FIRST AMENDMENT TO CONTRACT FOR PURCHASE AND SALE OF REAL PROPERTY
FIRST
AMENDMENT TO CONTRACT FOR PURCHASE
AND
SALE OF REAL PROPERTY
This
First Amendment to Contract for Purchase and Sale of Real Property (the "First
Amendment") is made and entered into as of the 10th day of August, 2007, by
and
between RICHWOOD, INC., a Florida corporation (“Richwood”) and The
McClatchy Company, a Delaware corporation (“McClatchy”, and together
with Richwood, hereinafter collectively referred to as the
"Seller"), and CITISQUARE GROUP, LLC, a Florida limited liability
company (the "Buyer").
W
I T N E S S E T H:
WHEREAS, Richwood, Miami Herald Publishing Company, a Florida corporation (“MHPC”) and Xxxxxx-Xxxxxx, Inc., a Florida corporation (collectively, the “Original Sellers”), and Buyer entered into that certain Contract for Purchase and Sale of Real Property effective as of March 3, 2005 (the “ Existing Contract”, as modified by this First Amendment being herein called, the “Amended Contract”) pursuant to which Original Seller agreed to sell to Buyer and Buyer agreed to buy from Original Seller certain real estate located in Miami-Dade County, Florida as more particularly described therein (the “Herald Property”); and
WHEREAS,
following the Effective Date of the Existing Contract, Original Sellers
represented and warranted to Buyer that the Miami Herald Publishing Company
did
not own any of the Herald Property but in fact Xxxxxx-Xxxxxx, Inc. actually
owned, together with other portions of the Herald Property, all the Herald
Property which previously was thought to be owned by the Miami Herald Publishing
company, less that certain portion of the Herald Property owned by
Richwood.
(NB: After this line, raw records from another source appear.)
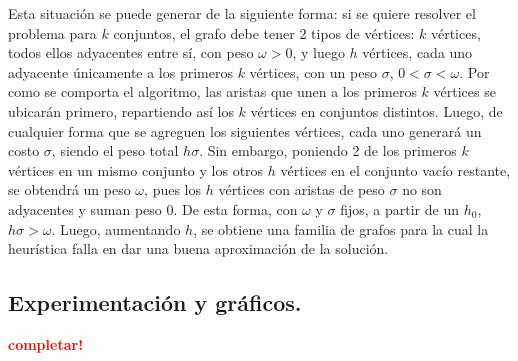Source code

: Esta situación se puede generar de la siguiente forma: si se quiere resolver el
problema para $k$ conjuntos, el grafo debe tener 2 tipos de vértices: $k$
vértices, todos ellos adyacentes entre sí, con peso $\omega > 0$, y luego $h$
vértices, cada uno adyacente únicamente a los primeros $k$ vértices, con un
peso $\sigma$, $0 < \sigma < \omega$.  Por como se comporta el algoritmo, las
aristas que unen a los primeros $k$ vértices se ubicarán primero, repartiendo
así los $k$ vértices en conjuntos distintos. Luego, de cualquier forma que se
agreguen los siguientes vértices, cada uno generará un costo $\sigma$, siendo
el peso total $h \sigma$. Sin embargo, poniendo 2 de los primeros $k$ vértices
en un mismo conjunto y los otros $h$ vértices en el conjunto vacío restante,
se obtendrá un peso $\omega$, pues los $h$ vértices con aristas de peso
$\sigma$ no son adyacentes y suman peso $0$. De esta forma, con $\omega$ y
$\sigma$ fijos, a partir de un $h_0$, $h \sigma > \omega$. Luego, aumentando
$h$, se obtiene una familia de grafos para la cual la heurística falla en dar
una buena aproximación de la solución.


\newpage \subsection{Experimentación y gráficos.}
\vspace*{0.3cm}

\textcolor{red}{\textbf{completar!}}
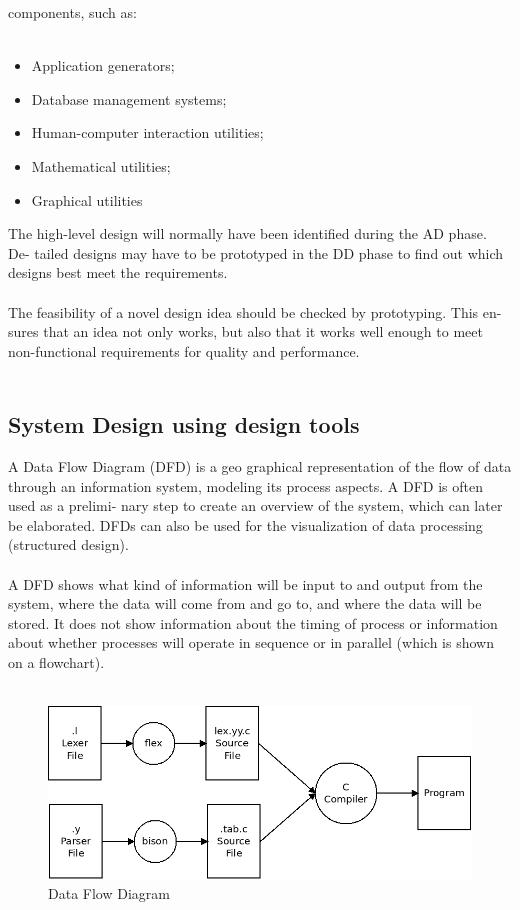 components, such as:\\\\
\begin{itemize}
\item Application generators;
\item Database management systems;
\item Human-computer interaction utilities;
\item Mathematical utilities;
\item Graphical utilities
\end{itemize}
The high-level design will normally have been identified during the AD phase. De-
tailed designs may have to be prototyped in the DD phase to find out which designs
best meet the requirements.\\\\
The feasibility of a novel design idea should be checked by prototyping. This en-
sures that an idea not only works, but also that it works well enough to meet
non-functional requirements for quality and performance.\\\\
\subsection{System Design using design tools}
A Data Flow Diagram (DFD) is a geo graphical representation of the flow of data through
an information system, modeling its process aspects. A DFD is often used as a prelimi-
nary step to create an overview of the system, which can later be elaborated. DFDs can
also be used for the visualization of data processing (structured design).\\\\
A DFD shows what kind of information will be input to and output from the system,
where the data will come from and go to, and where the data will be stored. It does not
show information about the timing of process or information about whether processes will
operate in sequence or in parallel (which is shown on a flowchart).\\\\
\begin{figure} [h]
\centering
\includegraphics[scale=0.5]{images/bison.png}
\caption{Data Flow Diagram}
\end{figure}
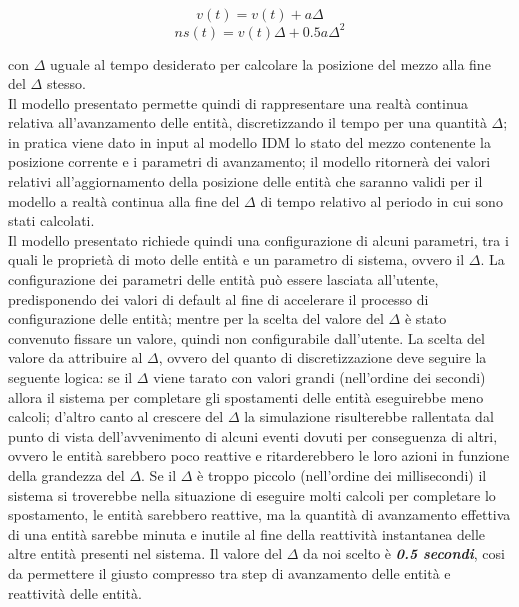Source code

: \begin{equation}
v(t)= v(t)+a\Delta
\end{equation}
\begin{equation}
ns(t)= v(t)\Delta+0.5a\Delta^2
\end{equation}

con $\Delta$ uguale al tempo desiderato per calcolare la posizione del mezzo alla fine del $\Delta$ stesso. \\
Il modello presentato permette quindi di rappresentare una realtà continua relativa all'avanzamento delle entità, discretizzando il tempo per una quantità $\Delta$; in pratica viene dato in input al modello \ac{IDM} lo stato del mezzo contenente la posizione corrente e i parametri di avanzamento; il modello ritornerà dei valori relativi all'aggiornamento della posizione delle entità che saranno validi per il modello a realtà continua alla fine del $\Delta$ di tempo relativo al periodo in cui sono stati calcolati.\\
Il modello presentato richiede quindi una configurazione di alcuni parametri, tra i quali le proprietà di moto delle entità e un parametro di sistema, ovvero il $\Delta$. La configurazione dei parametri delle entità può essere lasciata all'utente, predisponendo dei valori di default al fine di accelerare il processo di configurazione delle entità; mentre per la scelta del valore del $\Delta$ è stato convenuto fissare un valore, quindi non configurabile dall'utente. La scelta del valore da attribuire al $\Delta$, ovvero del quanto di discretizzazione deve seguire la seguente logica: se il $\Delta$ viene tarato con valori grandi (nell'ordine dei secondi) allora il sistema per completare gli spostamenti delle entità eseguirebbe meno calcoli; d'altro canto al crescere del $\Delta$ la simulazione risulterebbe rallentata dal punto di vista dell'avvenimento di alcuni eventi dovuti per conseguenza di altri, ovvero le entità sarebbero poco reattive e ritarderebbero le loro azioni in funzione della grandezza del $\Delta$. Se il $\Delta$ è troppo piccolo (nell'ordine dei millisecondi) il sistema si troverebbe nella situazione di eseguire molti calcoli per completare lo spostamento, le entità sarebbero reattive, ma la quantità di avanzamento effettiva di una entità sarebbe minuta e inutile al fine della reattività instantanea delle altre entità presenti nel sistema. Il valore del $\Delta$ da noi scelto è \textbf{\textit{0.5 secondi}}, cosi da permettere il giusto compresso tra step di avanzamento delle entità e reattività delle entità. 
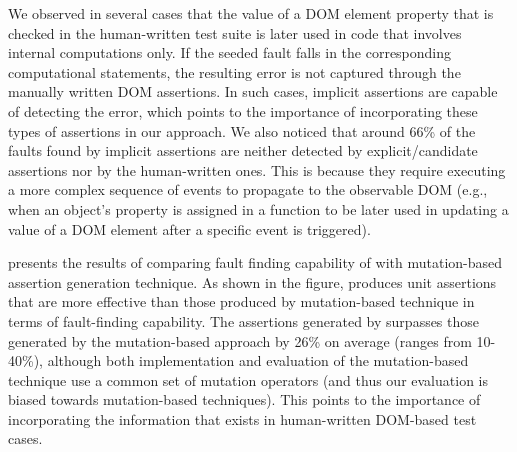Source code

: We observed in several cases that the value of a DOM element property that is checked in the human-written test suite is later used in \javascript code that involves internal computations only. If the seeded fault falls in the corresponding computational statements, the resulting error is not captured through the manually written DOM assertions. In such cases, implicit assertions are capable of detecting the error, which points to the importance of incorporating these types of assertions in our approach. We also noticed that around 66\% of the faults found by implicit assertions are neither detected by explicit/candidate assertions nor by the human-written ones. This is because they require executing a more complex sequence of events to propagate to the observable DOM (e.g., when an object's property is assigned in a function to be later used in updating a value of a DOM element after a specific event is triggered). 

 presents the results of comparing fault finding capability of \atrina with mutation-based assertion generation technique. As shown in the figure, \atrina produces unit assertions that are more effective than those produced by mutation-based technique in terms of fault-finding capability. The assertions generated by \atrina surpasses those generated by the mutation-based approach by 26\% on average (ranges from 10-40\%), although both implementation and evaluation of the mutation-based technique use a common set of mutation operators (and thus our evaluation is biased towards mutation-based techniques).
This points to the importance of incorporating the information that exists in human-written DOM-based test cases.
As a result thereof, Miami Herald Publishing Company is no
longer an owner or seller of the Herald Property.
WHEREAS,
on June 27, 2006, Articles of Merger were filed between The McClatchy Company
and Xxxxxx-Xxxxxx, Inc., which effectuated a merger between the two companies,
wherein Xxxxxx-Xxxxxx, Inc. merged with and into McClatchy, resulting with
McClatchy as the surviving corporation.
WHEREAS,
Buyer and Seller have agreed to modify certain provisions of the Existing
Contract on the terms and conditions set forth herein.
NOW
THEREFORE, in consideration of Ten Dollars ($10.00) and the mutual
promises contained herein, the receipt, sufficiency and adequacy of which is
hereby acknowledged, the parties hereto agree as follows:
1.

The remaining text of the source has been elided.